On est bien sûr stupéfait de la rapidité avec laquelle le jeune homme assimile une façon
entièrement nouvelle pour lui de peindre. Mais là n’est pas l’essentiel. Le jeune peintre,
« autodidacte » d’un point de vue occidental qui ignore ce que furent les procédures
d’apprentissage dans l’artisanat marocain, opère un autre changement comme s’il avait vu les
œuvres de Ghany Belmaachi, un important peintre marocain installé aux États-Unis après avoir eu
son atelier en Chine.
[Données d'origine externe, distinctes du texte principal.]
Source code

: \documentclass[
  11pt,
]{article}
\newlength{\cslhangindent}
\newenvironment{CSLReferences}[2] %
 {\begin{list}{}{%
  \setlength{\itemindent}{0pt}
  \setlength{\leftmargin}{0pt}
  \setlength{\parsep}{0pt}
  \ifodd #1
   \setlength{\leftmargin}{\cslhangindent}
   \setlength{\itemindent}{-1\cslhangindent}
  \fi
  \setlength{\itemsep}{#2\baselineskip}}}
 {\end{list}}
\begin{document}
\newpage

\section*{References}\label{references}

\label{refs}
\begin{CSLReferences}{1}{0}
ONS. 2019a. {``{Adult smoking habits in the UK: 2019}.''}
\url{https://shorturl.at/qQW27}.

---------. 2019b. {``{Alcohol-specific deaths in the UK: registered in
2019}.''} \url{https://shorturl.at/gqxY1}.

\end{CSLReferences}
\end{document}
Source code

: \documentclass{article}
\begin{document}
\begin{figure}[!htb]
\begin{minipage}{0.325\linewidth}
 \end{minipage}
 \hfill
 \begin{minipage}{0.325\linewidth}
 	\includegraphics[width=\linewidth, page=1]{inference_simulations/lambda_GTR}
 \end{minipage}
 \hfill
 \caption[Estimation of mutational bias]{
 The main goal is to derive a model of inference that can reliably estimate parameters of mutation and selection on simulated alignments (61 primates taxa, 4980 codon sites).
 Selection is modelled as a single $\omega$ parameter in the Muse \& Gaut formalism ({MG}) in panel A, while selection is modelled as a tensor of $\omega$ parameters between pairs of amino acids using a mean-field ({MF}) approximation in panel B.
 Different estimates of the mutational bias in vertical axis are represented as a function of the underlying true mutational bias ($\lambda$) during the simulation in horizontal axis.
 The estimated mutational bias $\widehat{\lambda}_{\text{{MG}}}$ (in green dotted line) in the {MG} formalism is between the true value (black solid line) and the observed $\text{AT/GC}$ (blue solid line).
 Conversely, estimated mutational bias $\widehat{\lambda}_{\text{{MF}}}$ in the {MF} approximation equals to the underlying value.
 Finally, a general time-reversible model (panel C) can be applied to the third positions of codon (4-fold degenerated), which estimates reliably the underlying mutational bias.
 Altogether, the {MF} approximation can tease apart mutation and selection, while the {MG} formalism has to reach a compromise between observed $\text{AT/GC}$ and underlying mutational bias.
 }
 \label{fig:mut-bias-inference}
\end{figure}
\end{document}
Aïssa Joud, comme s’il avait connu à distance les futuristes italiens du siècle
précédent, Giacomo Balla, Umberto Boccioni, Gino Severini et Luigi Russolo, abandonne aussi la
peinture frontale et statique pour rendre non le mouvement, mais également la lutte qu’entreprit
jadis la danse classique occidentale contre la gravité.
Pour rendre le mouvement, Aïssa Joud s’empare de deux sujets, la danse des Gnawâs ou des Masaï
Mara, des danses africaines et la break dance ou la danse contemporaine occidentale.

8!

Le tableau d’Aïssa Joud et la photographie qui l’a inspiré.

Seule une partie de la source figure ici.